* [The task]: Each line below that holds the word "analysis" counts once; state the total number of such lines and nothing else.

[Plain-text document sources]
▼

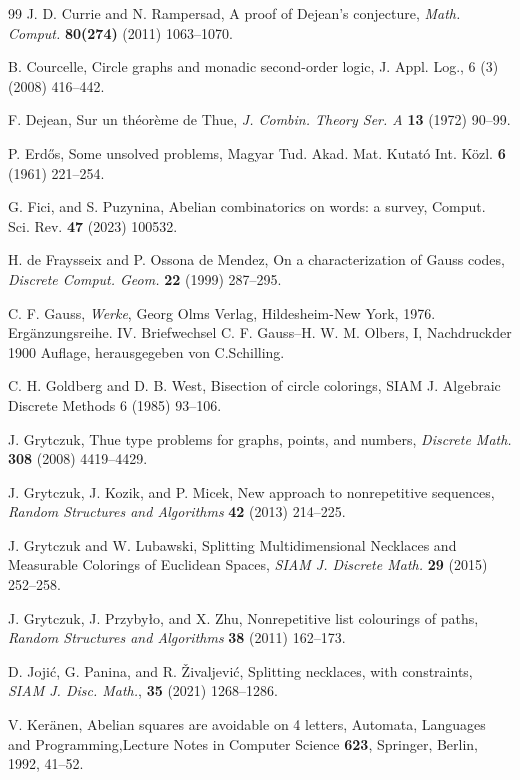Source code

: \documentclass[12pt]{amsart}
\theoremstyle{plain}
\numberwithin{equation}{section}
\begin{document}
\begin{thebibliography}{99}
 J. D. Currie and N. Rampersad, A proof of Dejean's conjecture, {\it Math. Comput.} {\bf 80(274)} (2011) 1063--1070.

 B. Courcelle, Circle graphs and monadic second-order logic, J. Appl. Log., 6 (3) (2008) 416--442.

 F. Dejean, Sur un th\'{e}or\`{e}me de Thue, {\it J. Combin. Theory Ser. A} {\bf 13} (1972) 90--99.

 P. Erd\H{o}s, Some unsolved problems, Magyar Tud. Akad. Mat. Kutató Int. K\"ozl. {\bf6} (1961) 221--254.

 G. Fici, and S. Puzynina, Abelian combinatorics on words: a survey, Comput. Sci. Rev. {\bf47} (2023) 100532.

 H. de Fraysseix and P. Ossona de Mendez, On a characterization of Gauss codes, {\it Discrete Comput. Geom.} {\bf 22} (1999) 287--295.

 C. F. Gauss, \emph{Werke}, Georg Olms Verlag, Hildesheim-New York, 1976. Ergänzungsreihe. IV. Briefwechsel C. F. Gauss–H. W. M. Olbers, I, Nachdruckder 1900 Auflage, herausgegeben von C.Schilling.

 C. H. Goldberg and D. B. West, Bisection of circle colorings, SIAM J. Algebraic Discrete Methods 6 (1985) 93--106.

 J. Grytczuk, Thue type problems for graphs, points, and numbers, {\it Discrete Math.} {\bf 308} (2008) 4419--4429.

 J. Grytczuk, J. Kozik, and P. Micek, New  approach  to  nonrepetitive  sequences, {\it Random Structures and Algorithms} {\bf 42} (2013) 214--225.

 J. Grytczuk and W. Lubawski, Splitting Multidimensional Necklaces and Measurable Colorings of Euclidean Spaces, {\it SIAM J. Discrete Math.} {\bf 29} (2015) 252--258.

 J. Grytczuk, J. Przyby\l o, and X. Zhu, Nonrepetitive list colourings of paths, {\it Random Structures and  Algorithms} {\bf 38} (2011) 162--173.

 D. Joji\'c, G. Panina, and R. \v{Z}ivaljevi\'c, Splitting necklaces, with constraints, {\it SIAM J. Disc. Math.}, {\bf 35} (2021) 1268--1286. 

 V. Ker\"anen, Abelian squares are avoidable on 4 letters, Automata, Languages and Programming,Lecture Notes in Computer Science {\bf623}, Springer, Berlin, 1992, 41--52.


\end{thebibliography}
\end{document}
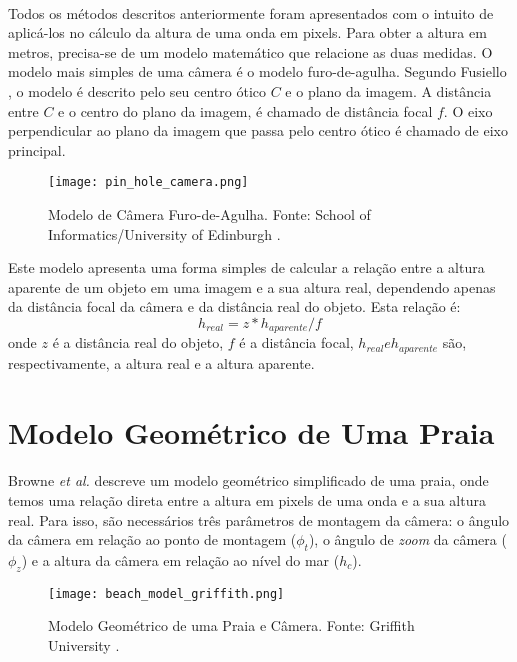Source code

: \paragraph{}Todos os métodos descritos anteriormente foram apresentados com o intuito de aplicá-los no cálculo da altura de uma onda em pixels. Para obter a altura em metros, precisa-se de um modelo matemático que relacione as duas medidas. O modelo mais simples de uma câmera é o modelo furo-de-agulha. Segundo Fusiello \cite{Fusiello}, o modelo é descrito pelo seu centro ótico \(C\) e o plano da imagem. A distância entre \(C\) e o centro do plano da imagem, é chamado de distância focal \(f\). O eixo perpendicular ao plano da imagem que passa pelo centro ótico é chamado de eixo principal.
\begin{figure}[h]
\begin{center}
  \texttt{[image: pin\_hole\_camera.png]}
  \caption[\small{Modelo de Câmera Furo-de-Agulha. Fonte: School of Informatics/University of Edinburgh \cite{Fusiello}.}]{\label{FigFusiello} \small{Modelo de Câmera Furo-de-Agulha. Fonte: School of Informatics/University of Edinburgh \cite{Fusiello}.}}
\end{center}
\end{figure}
\noindent{}Este modelo apresenta uma forma simples de calcular a relação entre a altura aparente de um objeto em uma imagem e a sua altura real, dependendo apenas da distância focal da câmera e da distância real do objeto. Esta relação é:
\[
        h_{real} = z * h_{aparente} / f
\]
\noindent{}onde \(z\) é a distância real do objeto, \(f\) é a distância focal, \(h_{real} e h_{aparente}\) são, respectivamente, a altura real e a altura aparente.
\section{Modelo Geométrico de Uma Praia}
\paragraph{}Browne \textit{et al.} \cite{Griffith14} descreve um modelo geométrico simplificado de uma praia, onde temos uma relação direta entre a altura em pixels de uma onda e a sua altura real. Para isso, são necessários três parâmetros de montagem da câmera: o ângulo da câmera em relação ao ponto de montagem (\(\phi_{t}\)), o ângulo de \textit{zoom} da câmera (\(\phi_{z}\)) e a altura da câmera em relação ao nível do mar (\(h_{c}\)).
\begin{figure}[h]
\begin{center}
  \texttt{[image: beach\_model\_griffith.png]}
  \caption[\small{Modelo Geométrico de uma Praia e Câmera. Fonte: Griffith University \cite{Griffith14}.}]{\label{FigBeachModel} \small{Modelo Geométrico de uma Praia e Câmera. Fonte: Griffith University \cite{Griffith14}.}}
\end{center}
\end{figure}
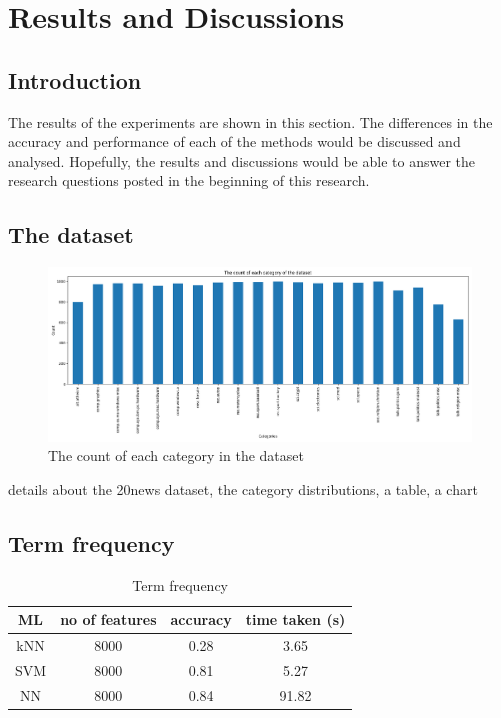 
\chapter{Results and Discussions}

\section{Introduction}
The results of the experiments are shown in this section. The differences in the accuracy and performance of each of the methods would be discussed and analysed. Hopefully, the results and discussions would be able to answer the research questions posted in the beginning of this research.

\section{The dataset}
\graphicspath{{./images/}}

\begin{figure} [ht]
\centering
\includegraphics[width=\textwidth]{count}
\caption{The count of each category in the dataset}
\label{fig:freqCount}
\end{figure}
details about the 20news dataset, the category distributions, a table, a chart

\section{Term frequency}

\begin{table}[ht]
	\centering
	\begin{tabular}{|| c | c | c | c||}
		\hline
		ML & no of features & accuracy & time taken (s) \\ [0.5ex]
		\hline\hline
		kNN & 8000 & 0.28 & 3.65 \\ 
		\hline
		SVM & 8000 & 0.81 & 5.27 \\
		\hline
		NN & 8000 & 0.84 & 91.82 \\
		\hline
	\end{tabular}
\caption{Term frequency}
\label{tbl:termFrequency}
\end{table}

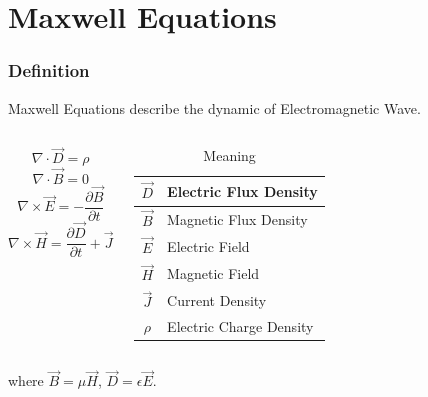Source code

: \documentclass{beamer}
\begin{document}
\section{Maxwell Equations}

\begin{frame}
    \frametitle{Definition}
    Maxwell Equations describe the dynamic of Electromagnetic Wave.
    \begin{columns}

        \begin{equation}
            \nabla \cdot \vec{D} = \rho
        \end{equation}
        \begin{equation}
            \nabla \cdot \vec{B} = 0
        \end{equation}
        \begin{equation}
            \nabla \times \vec{E} = - \frac{\partial{\vec{B}}}{\partial{t}}
        \end{equation}
        \begin{equation}
            \nabla \times \vec{H} = \frac{\partial{\vec{D}}}{\partial{t}} + \vec{J}
        \end{equation}

        \begin{table}[h]
            \centering
            \caption{Meaning}
            \begin{tabular}{|c|l|}
                \hline
                $\vec{D}$ & Electric Flux Density   \\\hline
                $\vec{B}$ & Magnetic Flux Density   \\\hline
                $\vec{E}$ & Electric Field          \\\hline
                $\vec{H}$ & Magnetic Field          \\\hline
                $\vec{J}$ & Current Density         \\\hline
                $\rho$    & Electric Charge Density \\
                \hline
            \end{tabular}
        \end{table}

    \end{columns}

    \vspace{5mm}
    where $\vec{B} = \mu \vec{H}$, $\vec{D} = \epsilon \vec{E}$.
\end{frame}
\end{document}
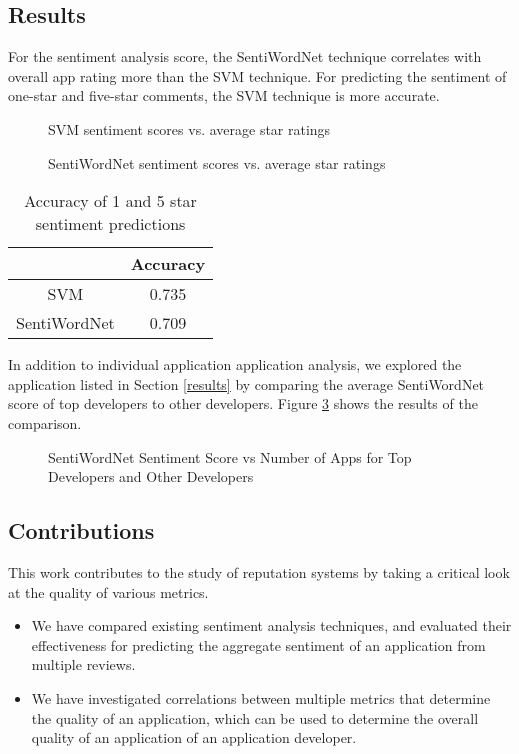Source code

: \documentclass{acm_proc_article-sp}
\begin{document}
\subsection{Results}
For the sentiment analysis score, the SentiWordNet technique correlates with overall app rating more than the SVM technique.  For predicting the sentiment of one-star and five-star comments, the SVM technique is more accurate.

\begin{figure}[!h]
\centering
{}
\caption{SVM sentiment scores vs. average star ratings}
\label{fig:myfig1}
\end{figure}

\begin{figure}[!h]
\centering
{}
\caption{SentiWordNet sentiment scores vs. average star ratings}
\label{fig:myfig2}
\end{figure}

\begin{table}[!h]
\centering
\caption{Accuracy of 1 and 5 star sentiment predictions}
\begin{tabular}{|c|c|}
\hline
& \textbf{Accuracy} \\ \hline
SVM & 0.735 \\ \hline
SentiWordNet & 0.709 \\ \hline
\end{tabular}
\end{table}

In addition to individual application application analysis, we explored the application listed in Section \ref{results} by comparing the average SentiWordNet score
of top developers to other developers. Figure \ref{fig:myfig3} shows the results of the comparison.
\begin{figure}[!h]
\centering
{}
\caption{SentiWordNet Sentiment Score vs Number of Apps for Top Developers and Other Developers}
\label{fig:myfig3}
\end{figure}

\subsection{Contributions}
This work contributes to the study of reputation systems by taking a critical look at the quality of various metrics.
\begin{itemize}
\item{We have compared existing sentiment analysis techniques, and evaluated their effectiveness for predicting the aggregate sentiment of an application from multiple reviews.}
\item{We have investigated correlations between multiple metrics that determine the quality of an application, which can be used to determine the overall quality of an application of an application developer.}
\end{itemize}
\end{document}
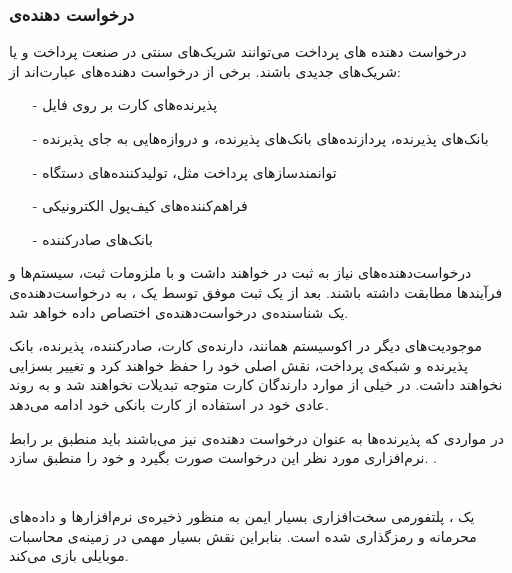\documentclass[oneside]{report}
\begin{document}
\subsubsection{درخواست دهنده‌ی     {\small {}}}
درخواست دهنده ‌های 
{\normalsize {}}
پرداخت می‌توانند شریک‌های سنتی در صنعت پرداخت و یا شریک‌های جدیدی باشند. برخی از درخواست دهنده‌های 
{\normalsize {}}
عبارت‌اند از: 
\begin{itemize}
	\item[-] پذیرنده‌های کارت بر روی فایل
	\item[-]بانک‌های پذیرنده،  پردازنده‌های بانک‌های پذیرنده،  و دروازه‌هایی به جای پذیرنده
	\item[-]توانمندسازهای پرداخت مثل، 
	تولیدکننده‌های دستگاه
	{\normalsize {}}
	\item[-]فراهم‌کننده‌های کیف‌پول الکترونیکی
	\item[-] بانک‌های صادرکننده 
\end{itemize}
درخواست‌دهنده‌های 
{\normalsize {}}
نیاز به ثبت در 
{\normalsize {}}
خواهند داشت و با ملزومات ثبت،  سیستم‌ها و فرآیندها مطابقت داشته باشند. بعد از یک ثبت موفق توسط یک 
{\normalsize {}}
، به درخواست‌دهنده‌ی 
{\normalsize {}}
یک شناسنده‌ی درخواست‌دهنده‌ی 
{\normalsize {}}
اختصاص داده خواهد شد. 

موجودیت‌‌های دیگر در اکوسیستم 
			{\normalsize {}}
همانند،   دارنده‌ی کارت،   صادرکننده، پذیرنده،   بانک پذیرنده و شبکه‌ی پرداخت، نقش اصلی خود را حفظ خواهند کرد و تغییر بسزایی نخواهند داشت. در خیلی از موارد دارندگان کارت متوجه تبدیلات  
{\normalsize {}}
نخواهند شد و به روند عادی خود در استفاده از کارت بانکی خود ادامه می‌دهد.

در مواردی که پذیرنده‌ها به عنوان درخواست دهنده‌ی 
{\normalsize {}}
نیز می‌باشند باید منطبق بر رابط نرم‌افزاری
{\normalsize {}}
مورد نظر این درخواست صورت بگیرد و خود را منطبق سازد.
\cite{emvframework}.

\section{{\large {}}}
یک 
{\normalsize {}}
، پلتفورمی سخت‌افزاری بسیار ایمن به منظور ذخیره‌ی نرم‌افزارها و داده‌های محرمانه و رمزگذاری شده است. بنابراین 
{\normalsize {}}
نقش بسیار مهمی در زمینه‌ی محاسبات موبایلی 
بازی می‌کند.
\end{document}
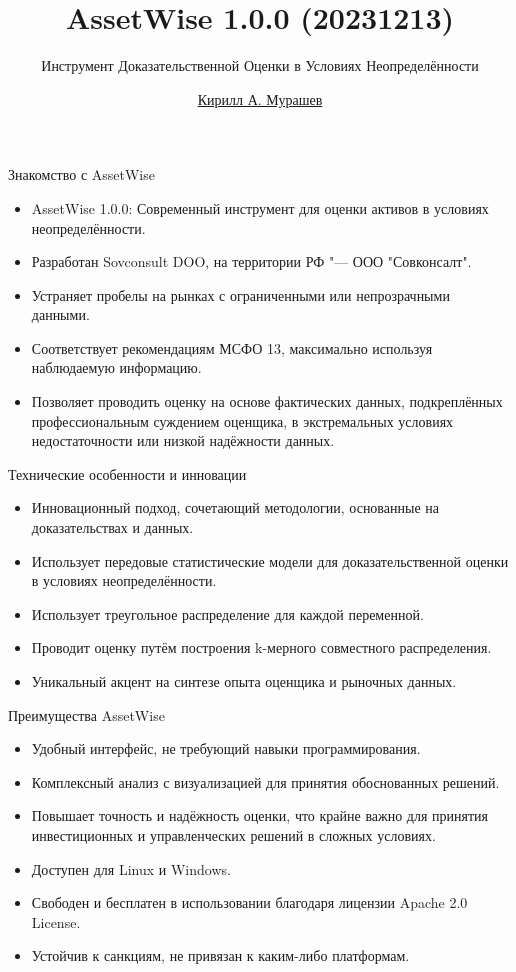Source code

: \documentclass{beamer}
\title{AssetWise 1.0.0 (20231213)}
\subtitle{Инструмент Доказательственной Оценки в Условиях Неопределённости}
\author{\href{https://github.com/Kirill-Murashev}{Кирилл А. Мурашев}}
\institute{\href{https//sovconsult.tech}{Совконсалт ООО}, \href{https://en.wikipedia.org/wiki/Herceg_Novi}{Санкт-Петербург}}
\begin{document}
	
	\begin{frame}[plain]
		\maketitle
	\end{frame}

\begin{frame}{Знакомство с AssetWise}
	\begin{itemize}
		\item AssetWise 1.0.0: Современный инструмент для оценки активов в условиях неопределённости.
		\item Разработан Sovconsult DOO, на территории РФ "--- ООО "Совконсалт".
		\item Устраняет пробелы на рынках с ограниченными или непрозрачными данными.
		\item Соответствует рекомендациям МСФО 13, максимально используя наблюдаемую информацию.
		\item Позволяет проводить оценку на основе фактических данных, подкреплённых профессиональным суждением оценщика, в экстремальных условиях недостаточности или низкой надёжности данных.
	\end{itemize}
\end{frame}

\begin{frame}{Технические особенности и инновации}
	\begin{itemize}
		\item Инновационный подход, сочетающий методологии, основанные на доказательствах и данных.
		\item Использует передовые статистические модели для доказательственной оценки в условиях неопределённости.
		\item Использует треугольное распределение для каждой переменной.
		\item Проводит оценку путём построения k-мерного совместного распределения.
		\item Уникальный акцент на синтезе опыта оценщика и рыночных данных.
	\end{itemize}
\end{frame}

\begin{frame}{Преимущества AssetWise}
	\begin{itemize}
		\item Удобный интерфейс, не требующий навыки программирования.
		\item Комплексный анализ с визуализацией для принятия обоснованных решений.
		\item Повышает точность и надёжность оценки, что крайне важно для принятия инвестиционных и управленческих решений в сложных условиях.
		\item Доступен для Linux и Windows.
		\item Свободен и бесплатен в использовании благодаря лицензии Apache 2.0 License.
	    \item Устойчив к санкциям, не привязан к каким-либо платформам.
	\end{itemize}
\end{frame}
\end{document}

▲

* [Completed task]: 3